Quote all of the data exactly as given. Skip every picture it contains.

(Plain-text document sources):
+===+

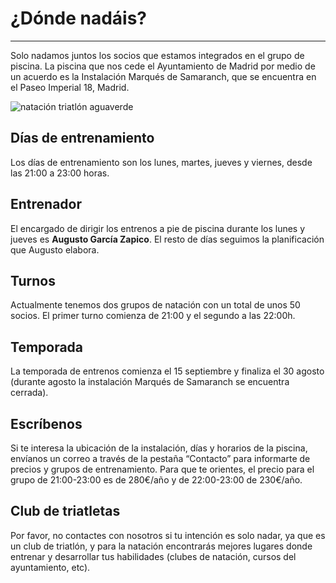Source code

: # ¿Dónde nadáis?
--------------

Solo nadamos juntos los socios que estamos integrados en el grupo de piscina. La piscina que nos cede el Ayuntamiento de Madrid por medio de un acuerdo es la Instalación Marqués de Samaranch, que se encuentra en el Paseo Imperial 18, Madrid.

![natación triatlón aguaverde](http://www.aguaverde.org/wp-content/uploads/2018/02/WhatsApp-Image-2017-09-03-at-18.18.16-1024x576.jpeg)

## Días de entrenamiento
Los días de entrenamiento son los lunes, martes, jueves y viernes, desde las 21:00 a 23:00 horas. 

## Entrenador
El encargado de dirigir los entrenos a pie de piscina durante los lunes y jueves es **Augusto García Zapico**. El resto de días seguimos la planificación que Augusto elabora. 

## Turnos
Actualmente tenemos dos grupos de natación con un total de unos 50 socios. El primer turno comienza de 21:00 y el segundo a las 22:00h.

## Temporada

La temporada de entrenos comienza el 15 septiembre y finaliza el 30 agosto (durante agosto la instalación Marqués de Samaranch se encuentra cerrada).

## Escríbenos

Si te interesa la ubicación de la instalación, días y horarios de la piscina, envíanos un correo a través de la pestaña “Contacto” para informarte de precios y grupos de entrenamiento. Para que te orientes, el precio para el grupo de 21:00-23:00 es de 280€/año y de 22:00-23:00 de 230€/año.

## Club de triatletas
Por favor, no contactes con nosotros si tu intención es solo nadar, ya que es un club de triatlón, y para la natación encontrarás mejores lugares donde entrenar y desarrollar tus habilidades (clubes de natación, cursos del ayuntamiento, etc).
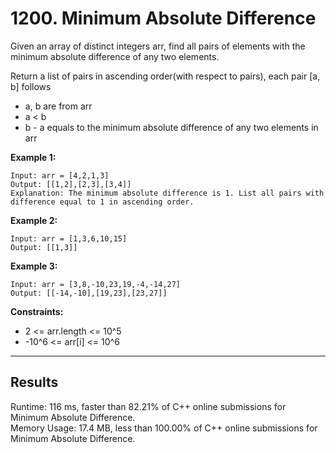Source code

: # 1200. Minimum Absolute Difference  

Given an array of distinct integers arr, find all pairs of elements with the minimum absolute difference of any two elements.  

Return a list of pairs in ascending order(with respect to pairs), each pair [a, b] follows  

* a, b are from arr
* a < b
* b - a equals to the minimum absolute difference of any two elements in arr
 

**Example 1:**  

    Input: arr = [4,2,1,3]
    Output: [[1,2],[2,3],[3,4]]
    Explanation: The minimum absolute difference is 1. List all pairs with difference equal to 1 in ascending order.

**Example 2:**  

    Input: arr = [1,3,6,10,15]
    Output: [[1,3]]

**Example 3:**  

    Input: arr = [3,8,-10,23,19,-4,-14,27]
    Output: [[-14,-10],[19,23],[23,27]]
 

**Constraints:**  

* 2 <= arr.length <= 10^5
* -10^6 <= arr[i] <= 10^6

---
## Results  

Runtime: 116 ms, faster than 82.21% of C++ online submissions for Minimum Absolute Difference.  
Memory Usage: 17.4 MB, less than 100.00% of C++ online submissions for Minimum Absolute Difference.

+===+

(Response to the exercise):
Source code

: # ¿Dónde nadáis?
--------------

Solo nadamos juntos los socios que estamos integrados en el grupo de piscina. La piscina que nos cede el Ayuntamiento de Madrid por medio de un acuerdo es la Instalación Marqués de Samaranch, que se encuentra en el Paseo Imperial 18, Madrid.

![natación triatlón aguaverde](http://www.aguaverde.org/wp-content/uploads/2018/02/WhatsApp-Image-2017-09-03-at-18.18.16-1024x576.jpeg)

## Días de entrenamiento
Los días de entrenamiento son los lunes, martes, jueves y viernes, desde las 21:00 a 23:00 horas. 

## Entrenador
El encargado de dirigir los entrenos a pie de piscina durante los lunes y jueves es **Augusto García Zapico**. El resto de días seguimos la planificación que Augusto elabora. 

## Turnos
Actualmente tenemos dos grupos de natación con un total de unos 50 socios. El primer turno comienza de 21:00 y el segundo a las 22:00h.

## Temporada

La temporada de entrenos comienza el 15 septiembre y finaliza el 30 agosto (durante agosto la instalación Marqués de Samaranch se encuentra cerrada).

## Escríbenos

Si te interesa la ubicación de la instalación, días y horarios de la piscina, envíanos un correo a través de la pestaña “Contacto” para informarte de precios y grupos de entrenamiento. Para que te orientes, el precio para el grupo de 21:00-23:00 es de 280€/año y de 22:00-23:00 de 230€/año.

## Club de triatletas
Por favor, no contactes con nosotros si tu intención es solo nadar, ya que es un club de triatlón, y para la natación encontrarás mejores lugares donde entrenar y desarrollar tus habilidades (clubes de natación, cursos del ayuntamiento, etc).
Source code

: # 1200. Minimum Absolute Difference  

Given an array of distinct integers arr, find all pairs of elements with the minimum absolute difference of any two elements.  

Return a list of pairs in ascending order(with respect to pairs), each pair [a, b] follows  

* a, b are from arr
* a < b
* b - a equals to the minimum absolute difference of any two elements in arr
 

**Example 1:**  

    Input: arr = [4,2,1,3]
    Output: [[1,2],[2,3],[3,4]]
    Explanation: The minimum absolute difference is 1. List all pairs with difference equal to 1 in ascending order.

**Example 2:**  

    Input: arr = [1,3,6,10,15]
    Output: [[1,3]]

**Example 3:**  

    Input: arr = [3,8,-10,23,19,-4,-14,27]
    Output: [[-14,-10],[19,23],[23,27]]
 

**Constraints:**  

* 2 <= arr.length <= 10^5
* -10^6 <= arr[i] <= 10^6

---
## Results  

Runtime: 116 ms, faster than 82.21% of C++ online submissions for Minimum Absolute Difference.  
Memory Usage: 17.4 MB, less than 100.00% of C++ online submissions for Minimum Absolute Difference.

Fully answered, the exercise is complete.